Check every line below for the word "Abschreibungsausgaben" and show those that hold it.

:: Task input ::
▽

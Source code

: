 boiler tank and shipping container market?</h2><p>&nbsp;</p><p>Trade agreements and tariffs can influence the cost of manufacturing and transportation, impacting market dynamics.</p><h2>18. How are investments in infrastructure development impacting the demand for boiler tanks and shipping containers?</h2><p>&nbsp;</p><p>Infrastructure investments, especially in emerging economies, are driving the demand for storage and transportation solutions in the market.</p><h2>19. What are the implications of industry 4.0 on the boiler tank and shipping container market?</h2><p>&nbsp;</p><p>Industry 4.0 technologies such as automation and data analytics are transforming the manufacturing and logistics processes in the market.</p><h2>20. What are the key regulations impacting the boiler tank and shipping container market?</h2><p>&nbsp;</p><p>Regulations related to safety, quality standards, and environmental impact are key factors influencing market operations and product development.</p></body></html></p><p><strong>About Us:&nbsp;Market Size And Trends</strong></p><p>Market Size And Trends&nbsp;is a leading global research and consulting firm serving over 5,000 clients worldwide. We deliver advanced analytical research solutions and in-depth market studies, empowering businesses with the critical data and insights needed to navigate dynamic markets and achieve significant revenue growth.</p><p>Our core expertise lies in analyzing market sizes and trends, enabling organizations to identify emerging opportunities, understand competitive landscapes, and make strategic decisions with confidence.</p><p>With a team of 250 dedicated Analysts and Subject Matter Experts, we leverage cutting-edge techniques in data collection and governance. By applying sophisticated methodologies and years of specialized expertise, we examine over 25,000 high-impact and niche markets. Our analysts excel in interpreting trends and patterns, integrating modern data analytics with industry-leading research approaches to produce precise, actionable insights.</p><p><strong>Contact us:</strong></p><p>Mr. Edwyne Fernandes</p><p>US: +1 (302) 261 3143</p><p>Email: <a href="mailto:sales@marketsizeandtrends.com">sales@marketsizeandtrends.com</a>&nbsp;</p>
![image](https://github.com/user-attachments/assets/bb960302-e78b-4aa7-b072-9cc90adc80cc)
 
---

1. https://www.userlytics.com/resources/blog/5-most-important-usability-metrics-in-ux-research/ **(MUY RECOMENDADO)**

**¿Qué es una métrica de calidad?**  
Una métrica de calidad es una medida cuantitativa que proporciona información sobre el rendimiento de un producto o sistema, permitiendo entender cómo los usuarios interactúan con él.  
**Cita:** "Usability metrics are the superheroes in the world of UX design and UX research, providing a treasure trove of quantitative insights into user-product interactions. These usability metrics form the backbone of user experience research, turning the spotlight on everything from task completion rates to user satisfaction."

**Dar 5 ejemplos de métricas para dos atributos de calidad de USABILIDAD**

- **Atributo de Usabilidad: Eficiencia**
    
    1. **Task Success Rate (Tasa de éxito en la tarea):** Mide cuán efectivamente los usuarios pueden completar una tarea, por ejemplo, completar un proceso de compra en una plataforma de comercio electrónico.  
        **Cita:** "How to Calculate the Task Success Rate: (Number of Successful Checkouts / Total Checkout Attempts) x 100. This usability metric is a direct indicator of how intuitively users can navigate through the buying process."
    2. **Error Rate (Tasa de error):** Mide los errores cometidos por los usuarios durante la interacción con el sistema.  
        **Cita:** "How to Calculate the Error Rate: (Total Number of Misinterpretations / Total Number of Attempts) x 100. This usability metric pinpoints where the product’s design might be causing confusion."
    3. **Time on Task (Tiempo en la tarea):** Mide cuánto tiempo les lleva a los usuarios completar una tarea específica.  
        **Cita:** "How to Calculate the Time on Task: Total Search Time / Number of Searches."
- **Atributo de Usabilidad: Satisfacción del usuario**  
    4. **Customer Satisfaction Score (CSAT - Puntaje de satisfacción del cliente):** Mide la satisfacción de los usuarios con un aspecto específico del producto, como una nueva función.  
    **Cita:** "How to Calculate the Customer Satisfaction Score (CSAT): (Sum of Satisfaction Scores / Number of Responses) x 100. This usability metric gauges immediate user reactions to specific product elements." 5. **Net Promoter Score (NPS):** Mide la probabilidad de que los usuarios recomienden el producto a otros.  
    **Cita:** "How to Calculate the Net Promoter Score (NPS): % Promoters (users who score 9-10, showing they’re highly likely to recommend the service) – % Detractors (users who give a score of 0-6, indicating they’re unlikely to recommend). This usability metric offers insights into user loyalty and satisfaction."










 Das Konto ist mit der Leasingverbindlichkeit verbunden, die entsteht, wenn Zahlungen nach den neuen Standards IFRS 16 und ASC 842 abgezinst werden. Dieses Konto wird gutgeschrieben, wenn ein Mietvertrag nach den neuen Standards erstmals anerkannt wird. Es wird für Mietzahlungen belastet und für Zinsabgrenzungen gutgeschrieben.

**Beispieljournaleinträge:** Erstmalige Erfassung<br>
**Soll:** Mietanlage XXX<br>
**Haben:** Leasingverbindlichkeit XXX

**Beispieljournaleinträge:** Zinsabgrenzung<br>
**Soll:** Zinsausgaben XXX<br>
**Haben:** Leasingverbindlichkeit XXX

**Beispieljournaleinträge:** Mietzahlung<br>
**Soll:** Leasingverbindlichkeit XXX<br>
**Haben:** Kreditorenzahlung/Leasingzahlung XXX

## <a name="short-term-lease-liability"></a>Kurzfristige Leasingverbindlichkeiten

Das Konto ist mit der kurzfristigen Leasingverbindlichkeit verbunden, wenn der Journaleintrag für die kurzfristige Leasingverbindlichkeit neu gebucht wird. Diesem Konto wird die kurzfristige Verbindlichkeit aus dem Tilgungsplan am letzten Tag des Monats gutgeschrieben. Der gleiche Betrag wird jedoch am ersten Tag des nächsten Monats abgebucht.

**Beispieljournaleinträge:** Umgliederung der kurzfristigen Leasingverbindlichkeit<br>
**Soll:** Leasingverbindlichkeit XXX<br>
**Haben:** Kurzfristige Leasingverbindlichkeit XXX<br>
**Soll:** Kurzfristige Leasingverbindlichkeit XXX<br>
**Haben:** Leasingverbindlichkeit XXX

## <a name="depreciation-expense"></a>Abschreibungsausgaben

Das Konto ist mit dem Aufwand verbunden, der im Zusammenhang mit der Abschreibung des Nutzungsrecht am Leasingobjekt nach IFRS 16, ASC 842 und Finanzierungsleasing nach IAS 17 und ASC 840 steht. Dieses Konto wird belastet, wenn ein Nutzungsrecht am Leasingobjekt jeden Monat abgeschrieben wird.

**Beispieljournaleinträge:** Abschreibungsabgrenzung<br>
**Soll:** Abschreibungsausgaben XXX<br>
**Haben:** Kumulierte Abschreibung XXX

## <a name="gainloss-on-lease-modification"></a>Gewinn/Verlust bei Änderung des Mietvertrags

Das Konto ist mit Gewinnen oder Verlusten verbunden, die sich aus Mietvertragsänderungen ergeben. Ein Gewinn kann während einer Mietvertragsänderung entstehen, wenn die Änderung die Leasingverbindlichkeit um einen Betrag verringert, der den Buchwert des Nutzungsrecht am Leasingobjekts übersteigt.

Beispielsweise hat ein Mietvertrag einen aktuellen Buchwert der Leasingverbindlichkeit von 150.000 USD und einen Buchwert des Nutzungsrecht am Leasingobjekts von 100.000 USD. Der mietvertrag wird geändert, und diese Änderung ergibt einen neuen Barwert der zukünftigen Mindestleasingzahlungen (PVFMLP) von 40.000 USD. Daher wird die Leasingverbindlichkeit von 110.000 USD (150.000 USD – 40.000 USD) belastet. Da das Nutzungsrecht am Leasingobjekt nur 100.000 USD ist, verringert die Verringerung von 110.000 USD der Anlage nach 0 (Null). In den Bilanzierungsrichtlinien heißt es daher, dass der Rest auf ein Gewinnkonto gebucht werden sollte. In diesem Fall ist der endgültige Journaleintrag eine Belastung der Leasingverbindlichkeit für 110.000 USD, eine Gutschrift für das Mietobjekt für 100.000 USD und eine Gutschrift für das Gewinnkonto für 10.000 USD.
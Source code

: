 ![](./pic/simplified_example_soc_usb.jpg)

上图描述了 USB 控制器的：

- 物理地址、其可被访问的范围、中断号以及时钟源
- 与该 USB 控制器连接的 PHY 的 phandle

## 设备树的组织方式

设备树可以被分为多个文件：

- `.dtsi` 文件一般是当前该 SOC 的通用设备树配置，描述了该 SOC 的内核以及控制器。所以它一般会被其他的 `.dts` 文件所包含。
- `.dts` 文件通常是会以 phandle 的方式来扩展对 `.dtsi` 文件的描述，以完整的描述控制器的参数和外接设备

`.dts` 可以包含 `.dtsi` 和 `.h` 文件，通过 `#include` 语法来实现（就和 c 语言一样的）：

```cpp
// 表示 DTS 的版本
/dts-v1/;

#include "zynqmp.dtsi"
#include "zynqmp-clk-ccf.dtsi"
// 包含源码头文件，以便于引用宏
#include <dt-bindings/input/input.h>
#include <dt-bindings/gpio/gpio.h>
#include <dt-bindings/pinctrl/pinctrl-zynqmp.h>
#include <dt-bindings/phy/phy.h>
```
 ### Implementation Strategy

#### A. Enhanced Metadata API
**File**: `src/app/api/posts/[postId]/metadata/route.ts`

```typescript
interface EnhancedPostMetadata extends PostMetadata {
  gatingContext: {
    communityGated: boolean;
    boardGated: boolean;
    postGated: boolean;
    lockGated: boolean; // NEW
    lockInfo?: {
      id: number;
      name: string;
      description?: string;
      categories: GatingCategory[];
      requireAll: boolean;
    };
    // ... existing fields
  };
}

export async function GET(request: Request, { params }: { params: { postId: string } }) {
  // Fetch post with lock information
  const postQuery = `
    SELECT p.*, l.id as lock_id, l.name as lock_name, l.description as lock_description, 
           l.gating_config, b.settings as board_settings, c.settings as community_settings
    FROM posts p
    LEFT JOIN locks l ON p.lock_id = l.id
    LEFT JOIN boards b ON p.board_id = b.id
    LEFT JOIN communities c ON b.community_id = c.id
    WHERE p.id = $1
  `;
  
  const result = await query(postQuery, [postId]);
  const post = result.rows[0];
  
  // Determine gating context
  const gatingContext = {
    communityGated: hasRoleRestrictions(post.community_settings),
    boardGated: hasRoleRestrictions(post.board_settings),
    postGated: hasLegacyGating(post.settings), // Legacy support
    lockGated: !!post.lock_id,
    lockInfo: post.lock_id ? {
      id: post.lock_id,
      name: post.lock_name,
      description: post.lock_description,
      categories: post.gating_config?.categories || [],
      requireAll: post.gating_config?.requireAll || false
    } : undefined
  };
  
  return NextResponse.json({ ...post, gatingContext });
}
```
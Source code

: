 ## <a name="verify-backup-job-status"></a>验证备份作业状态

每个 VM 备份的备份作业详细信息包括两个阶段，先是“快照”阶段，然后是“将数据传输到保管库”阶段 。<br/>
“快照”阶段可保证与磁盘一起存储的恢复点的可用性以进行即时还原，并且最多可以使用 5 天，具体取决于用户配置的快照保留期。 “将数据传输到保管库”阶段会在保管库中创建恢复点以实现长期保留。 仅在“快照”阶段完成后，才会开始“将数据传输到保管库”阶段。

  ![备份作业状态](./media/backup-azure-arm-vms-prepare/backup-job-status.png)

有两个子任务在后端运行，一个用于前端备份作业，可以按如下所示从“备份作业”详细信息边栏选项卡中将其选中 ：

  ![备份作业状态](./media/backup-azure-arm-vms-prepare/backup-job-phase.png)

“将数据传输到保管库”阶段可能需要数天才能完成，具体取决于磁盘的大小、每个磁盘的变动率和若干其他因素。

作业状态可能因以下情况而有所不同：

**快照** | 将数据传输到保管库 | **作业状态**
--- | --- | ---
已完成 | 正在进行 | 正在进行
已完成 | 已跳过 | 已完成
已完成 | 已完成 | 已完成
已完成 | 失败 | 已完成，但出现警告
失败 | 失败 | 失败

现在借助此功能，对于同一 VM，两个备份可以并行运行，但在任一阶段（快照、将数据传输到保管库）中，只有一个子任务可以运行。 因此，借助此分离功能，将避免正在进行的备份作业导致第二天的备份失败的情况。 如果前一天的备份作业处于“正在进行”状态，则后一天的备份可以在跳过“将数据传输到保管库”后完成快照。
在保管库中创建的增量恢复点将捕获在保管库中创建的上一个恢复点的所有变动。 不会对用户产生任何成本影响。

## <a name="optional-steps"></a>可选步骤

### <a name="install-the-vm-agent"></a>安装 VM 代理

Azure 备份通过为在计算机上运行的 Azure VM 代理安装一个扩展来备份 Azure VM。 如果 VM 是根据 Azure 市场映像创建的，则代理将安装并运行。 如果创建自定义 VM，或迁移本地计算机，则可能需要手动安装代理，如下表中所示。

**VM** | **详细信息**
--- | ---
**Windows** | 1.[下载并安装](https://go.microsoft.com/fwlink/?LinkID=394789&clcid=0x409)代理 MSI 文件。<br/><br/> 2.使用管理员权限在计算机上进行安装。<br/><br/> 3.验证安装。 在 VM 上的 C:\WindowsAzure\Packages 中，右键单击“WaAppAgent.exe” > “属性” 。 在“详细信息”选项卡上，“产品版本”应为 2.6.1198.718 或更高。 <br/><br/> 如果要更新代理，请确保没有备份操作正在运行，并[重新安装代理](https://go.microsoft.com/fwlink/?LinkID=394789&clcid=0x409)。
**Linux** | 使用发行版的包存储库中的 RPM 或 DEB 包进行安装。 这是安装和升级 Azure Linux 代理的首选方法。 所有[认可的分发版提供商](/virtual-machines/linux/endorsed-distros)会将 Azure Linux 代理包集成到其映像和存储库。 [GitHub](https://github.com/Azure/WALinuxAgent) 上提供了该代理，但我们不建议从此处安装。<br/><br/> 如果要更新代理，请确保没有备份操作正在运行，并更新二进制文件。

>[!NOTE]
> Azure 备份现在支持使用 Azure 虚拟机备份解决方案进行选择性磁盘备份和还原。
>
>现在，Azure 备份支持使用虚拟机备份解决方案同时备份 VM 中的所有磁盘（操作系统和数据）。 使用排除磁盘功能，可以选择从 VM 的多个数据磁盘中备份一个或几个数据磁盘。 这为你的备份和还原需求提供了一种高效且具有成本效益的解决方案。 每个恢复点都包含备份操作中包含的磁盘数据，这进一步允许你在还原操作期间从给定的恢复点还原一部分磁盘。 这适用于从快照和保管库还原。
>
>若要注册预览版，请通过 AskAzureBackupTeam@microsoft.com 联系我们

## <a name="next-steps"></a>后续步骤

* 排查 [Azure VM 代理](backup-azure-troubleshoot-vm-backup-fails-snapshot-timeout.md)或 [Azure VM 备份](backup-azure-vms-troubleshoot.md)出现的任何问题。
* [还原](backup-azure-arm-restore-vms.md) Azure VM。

△

:: Problem solution ::
## <a name="depreciation-expense"></a>Abschreibungsausgaben
**Soll:** Abschreibungsausgaben XXX<br>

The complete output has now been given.